¡De la idea a la acción!

| - Sandrine Dupriez 28 diciembre, 2015

idea accion INT

Del plato a la boca, se cae la sopa…

Por Sandrine Dupriez

Me acuerdo muy bien de un empleado a mi cargo que cada mes ideaba un mejor plan de trabajo que el del mes anterior. Eso le garantizaba la posibilidad de seguir soñando sin jamás cumplir sus objetivos, dado que él mismo -con una gran creatividad y capacidad para la autocritica- consideraba su plan anterior como la causa de un mal desempeño y, por ende, el origen de la brecha siempre más pronunciada entre mis expectativas y sus resultados.

Debido a su incapacidad de implementar acciones concretas para generar los resultados esperados, tuve que poner un punto final a sus sueños y buscar una persona capaz de concretar un plan de trabajo definido.

Como emprendedora es muy importante que seas perseverante y pongas en práctica las acciones definidas en tu plan de trabajo. También es importante que te rodees de personas capaces de brindarte el apoyo concreto que buscas.

Un plan de trabajo puede ser ajustado a las circunstancias que van evolucionando, pero no reinventado a cada rato. Muchos proyectos y actividades empiezan y jamás se terminan, eso se debe a muchas ideas lanzadas al aire sin aterrizarlas. Hay demasiadas ideas y falta de acción.

Poner un plan de trabajo en práctica significa:

  • Pasar de la idea a la acción.
  • Cambiar intenciones en comportamientos.
  • Pasar del “qué” al “quién, cómo y cuándo”.
  • Terminar un trabajo.
  • Reflexionar sobre el cumplimiento del plan.

Como emprendedora, seguramente te has sentido muy frustrada por proyectos que han sido discutidos con tu equipo durante meses, pero que no has logrado poner en marcha, precisamente por eso, porque lo siguen discutiendo, definiendo, cuestionando.

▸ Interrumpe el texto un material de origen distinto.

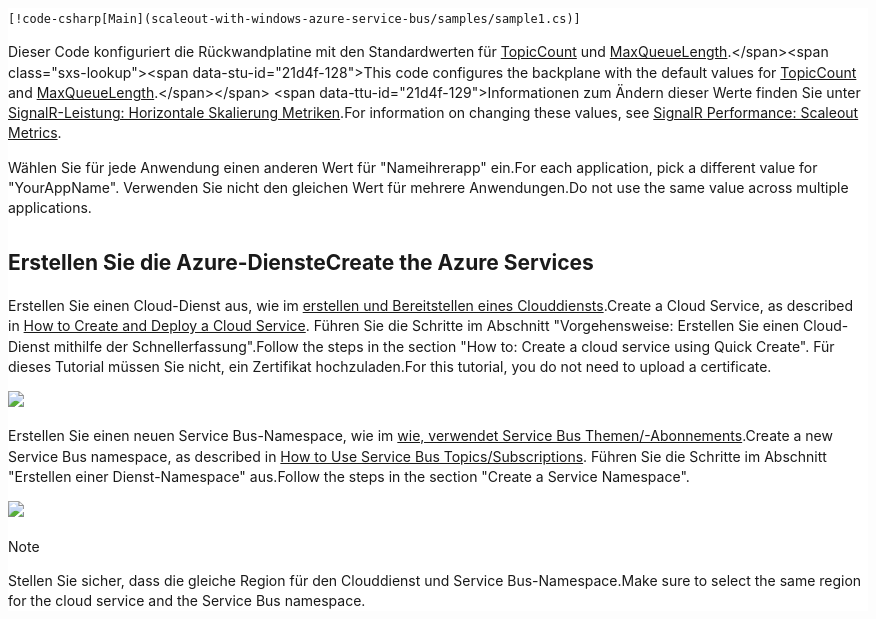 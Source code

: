     [!code-csharp[Main](scaleout-with-windows-azure-service-bus/samples/sample1.cs)]

<span data-ttu-id="21d4f-128">Dieser Code konfiguriert die Rückwandplatine mit den Standardwerten für [TopicCount](https://msdn.microsoft.com/library/microsoft.aspnet.signalr.servicebusscaleoutconfiguration.topiccount(v=vs.118).aspx) und [MaxQueueLength](https://msdn.microsoft.com/library/microsoft.aspnet.signalr.messaging.scaleoutconfiguration.maxqueuelength(v=vs.118).aspx).</span><span class="sxs-lookup"><span data-stu-id="21d4f-128">This code configures the backplane with the default values for [TopicCount](https://msdn.microsoft.com/library/microsoft.aspnet.signalr.servicebusscaleoutconfiguration.topiccount(v=vs.118).aspx) and [MaxQueueLength](https://msdn.microsoft.com/library/microsoft.aspnet.signalr.messaging.scaleoutconfiguration.maxqueuelength(v=vs.118).aspx).</span></span> <span data-ttu-id="21d4f-129">Informationen zum Ändern dieser Werte finden Sie unter [SignalR-Leistung: Horizontale Skalierung Metriken](signalr-performance.md#scaleout_metrics).</span><span class="sxs-lookup"><span data-stu-id="21d4f-129">For information on changing these values, see [SignalR Performance: Scaleout Metrics](signalr-performance.md#scaleout_metrics).</span></span>

<span data-ttu-id="21d4f-130">Wählen Sie für jede Anwendung einen anderen Wert für "Nameihrerapp" ein.</span><span class="sxs-lookup"><span data-stu-id="21d4f-130">For each application, pick a different value for "YourAppName".</span></span> <span data-ttu-id="21d4f-131">Verwenden Sie nicht den gleichen Wert für mehrere Anwendungen.</span><span class="sxs-lookup"><span data-stu-id="21d4f-131">Do not use the same value across multiple applications.</span></span>

## <a name="create-the-azure-services"></a><span data-ttu-id="21d4f-132">Erstellen Sie die Azure-Dienste</span><span class="sxs-lookup"><span data-stu-id="21d4f-132">Create the Azure Services</span></span>

<span data-ttu-id="21d4f-133">Erstellen Sie einen Cloud-Dienst aus, wie im [erstellen und Bereitstellen eines Clouddiensts](https://docs.microsoft.com/azure/cloud-services/cloud-services-how-to-create-deploy).</span><span class="sxs-lookup"><span data-stu-id="21d4f-133">Create a Cloud Service, as described in [How to Create and Deploy a Cloud Service](https://docs.microsoft.com/azure/cloud-services/cloud-services-how-to-create-deploy).</span></span> <span data-ttu-id="21d4f-134">Führen Sie die Schritte im Abschnitt "Vorgehensweise: Erstellen Sie einen Cloud-Dienst mithilfe der Schnellerfassung".</span><span class="sxs-lookup"><span data-stu-id="21d4f-134">Follow the steps in the section "How to: Create a cloud service using Quick Create".</span></span> <span data-ttu-id="21d4f-135">Für dieses Tutorial müssen Sie nicht, ein Zertifikat hochzuladen.</span><span class="sxs-lookup"><span data-stu-id="21d4f-135">For this tutorial, you do not need to upload a certificate.</span></span>

![](scaleout-with-windows-azure-service-bus/_static/image2.png)

<span data-ttu-id="21d4f-136">Erstellen Sie einen neuen Service Bus-Namespace, wie im [wie, verwendet Service Bus Themen/-Abonnements](https://docs.microsoft.com/azure/service-bus-messaging/service-bus-dotnet-how-to-use-topics-subscriptions).</span><span class="sxs-lookup"><span data-stu-id="21d4f-136">Create a new Service Bus namespace, as described in [How to Use Service Bus Topics/Subscriptions](https://docs.microsoft.com/azure/service-bus-messaging/service-bus-dotnet-how-to-use-topics-subscriptions).</span></span> <span data-ttu-id="21d4f-137">Führen Sie die Schritte im Abschnitt "Erstellen einer Dienst-Namespace" aus.</span><span class="sxs-lookup"><span data-stu-id="21d4f-137">Follow the steps in the section "Create a Service Namespace".</span></span>

![](scaleout-with-windows-azure-service-bus/_static/image3.png)

> [!NOTE]
> <span data-ttu-id="21d4f-138">Stellen Sie sicher, dass die gleiche Region für den Clouddienst und Service Bus-Namespace.</span><span class="sxs-lookup"><span data-stu-id="21d4f-138">Make sure to select the same region for the cloud service and the Service Bus namespace.</span></span>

La mayoría de las empresas que tienen dificultades a la hora de poner en práctica nuevas ideas, sugerencias y proyectos que gozan del consenso de todos, reconocen que a sus empleados les da flojera actuar. Su incapacidad de pasar de la idea a la acción paraliza hasta a los colaboradores más apasionados, más comprometidos.

Para revertir esta parálisis, es importante definir acciones donde quede claro para todos cómo van a contribuir a la ejecución del plan de trabajo. Para definir acciones claras, me gusta aplicar la regla “SMART” por el acrónimo en inglés. Las acciones deben ser eSpecíficas, Medibles, Alcanzables, Realistas y en Tiempo, además de contar con un dueño: alguien que se responsabilice del cumplimiento ante el equipo de colaboradores.

Sólo así lograrás pasar de la idea a la acción.